*** THE DATA Section Begins ***

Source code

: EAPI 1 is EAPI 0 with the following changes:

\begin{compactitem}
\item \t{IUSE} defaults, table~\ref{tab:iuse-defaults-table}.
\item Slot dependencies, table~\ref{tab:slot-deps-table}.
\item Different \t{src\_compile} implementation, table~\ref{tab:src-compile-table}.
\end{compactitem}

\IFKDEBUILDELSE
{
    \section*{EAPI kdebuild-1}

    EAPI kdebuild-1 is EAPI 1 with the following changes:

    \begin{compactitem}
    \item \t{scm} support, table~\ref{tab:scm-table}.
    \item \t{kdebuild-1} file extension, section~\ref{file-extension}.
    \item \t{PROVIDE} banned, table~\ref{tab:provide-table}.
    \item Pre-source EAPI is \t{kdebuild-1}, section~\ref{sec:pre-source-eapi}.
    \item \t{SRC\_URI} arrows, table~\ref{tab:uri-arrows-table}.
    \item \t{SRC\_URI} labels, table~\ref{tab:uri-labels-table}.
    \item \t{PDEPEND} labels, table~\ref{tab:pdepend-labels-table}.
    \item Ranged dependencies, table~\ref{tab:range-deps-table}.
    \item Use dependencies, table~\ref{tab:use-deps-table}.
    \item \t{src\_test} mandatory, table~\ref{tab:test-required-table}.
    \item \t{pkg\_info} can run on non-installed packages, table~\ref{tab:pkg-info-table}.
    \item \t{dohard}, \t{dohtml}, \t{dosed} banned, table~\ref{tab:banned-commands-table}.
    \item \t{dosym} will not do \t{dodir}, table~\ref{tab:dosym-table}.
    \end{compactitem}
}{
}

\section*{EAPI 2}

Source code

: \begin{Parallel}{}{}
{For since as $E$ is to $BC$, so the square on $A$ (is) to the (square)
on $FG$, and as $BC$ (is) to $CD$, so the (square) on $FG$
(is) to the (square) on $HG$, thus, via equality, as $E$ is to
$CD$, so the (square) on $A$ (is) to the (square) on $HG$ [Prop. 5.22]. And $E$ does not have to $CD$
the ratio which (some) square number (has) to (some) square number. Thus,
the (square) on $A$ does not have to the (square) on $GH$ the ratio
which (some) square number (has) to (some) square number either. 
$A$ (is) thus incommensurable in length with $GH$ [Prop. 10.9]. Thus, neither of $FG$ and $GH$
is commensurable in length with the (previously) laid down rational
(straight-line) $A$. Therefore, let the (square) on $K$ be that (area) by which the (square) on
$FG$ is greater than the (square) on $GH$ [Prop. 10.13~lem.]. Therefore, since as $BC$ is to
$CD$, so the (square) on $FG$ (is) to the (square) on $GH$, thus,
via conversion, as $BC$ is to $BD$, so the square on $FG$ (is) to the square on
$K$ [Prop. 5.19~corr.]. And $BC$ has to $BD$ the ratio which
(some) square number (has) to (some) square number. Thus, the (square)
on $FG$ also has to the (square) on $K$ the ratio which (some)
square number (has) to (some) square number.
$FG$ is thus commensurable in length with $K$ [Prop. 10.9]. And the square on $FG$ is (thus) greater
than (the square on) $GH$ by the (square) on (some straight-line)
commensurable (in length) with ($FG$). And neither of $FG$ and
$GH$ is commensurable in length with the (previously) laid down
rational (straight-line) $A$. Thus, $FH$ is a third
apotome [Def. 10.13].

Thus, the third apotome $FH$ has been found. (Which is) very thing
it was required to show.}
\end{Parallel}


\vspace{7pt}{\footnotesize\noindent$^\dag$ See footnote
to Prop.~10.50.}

*** THE DATA Section Ends ***
*** THE DATA Section Begins ***

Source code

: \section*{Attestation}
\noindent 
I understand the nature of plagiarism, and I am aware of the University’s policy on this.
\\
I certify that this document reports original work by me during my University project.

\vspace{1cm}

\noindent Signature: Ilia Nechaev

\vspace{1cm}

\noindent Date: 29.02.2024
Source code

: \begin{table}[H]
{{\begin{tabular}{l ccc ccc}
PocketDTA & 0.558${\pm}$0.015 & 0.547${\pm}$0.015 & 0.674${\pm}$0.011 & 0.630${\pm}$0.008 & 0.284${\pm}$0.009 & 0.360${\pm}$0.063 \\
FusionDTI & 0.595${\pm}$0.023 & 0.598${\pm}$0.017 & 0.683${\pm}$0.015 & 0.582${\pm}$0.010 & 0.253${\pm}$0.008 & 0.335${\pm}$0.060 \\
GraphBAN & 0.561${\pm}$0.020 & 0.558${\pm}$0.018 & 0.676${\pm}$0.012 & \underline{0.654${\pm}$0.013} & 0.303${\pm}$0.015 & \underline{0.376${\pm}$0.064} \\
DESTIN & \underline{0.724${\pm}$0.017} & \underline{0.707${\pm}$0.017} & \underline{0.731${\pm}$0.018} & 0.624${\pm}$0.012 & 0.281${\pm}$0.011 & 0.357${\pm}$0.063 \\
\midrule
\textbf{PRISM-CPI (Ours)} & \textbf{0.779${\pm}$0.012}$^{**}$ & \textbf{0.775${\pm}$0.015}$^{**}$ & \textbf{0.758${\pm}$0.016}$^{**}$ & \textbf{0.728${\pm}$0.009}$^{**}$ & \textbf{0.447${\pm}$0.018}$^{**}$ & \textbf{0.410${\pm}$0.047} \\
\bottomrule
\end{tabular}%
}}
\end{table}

*** THE DATA Section Ends ***

▸ WHAT YOU SHOULD DO
From the data above, copy out every line with the string "this" in it.

▸ ANSWER SECTION
I understand the nature of plagiarism, and I am aware of the University’s policy on this.
I certify that this document reports original work by me during my University project.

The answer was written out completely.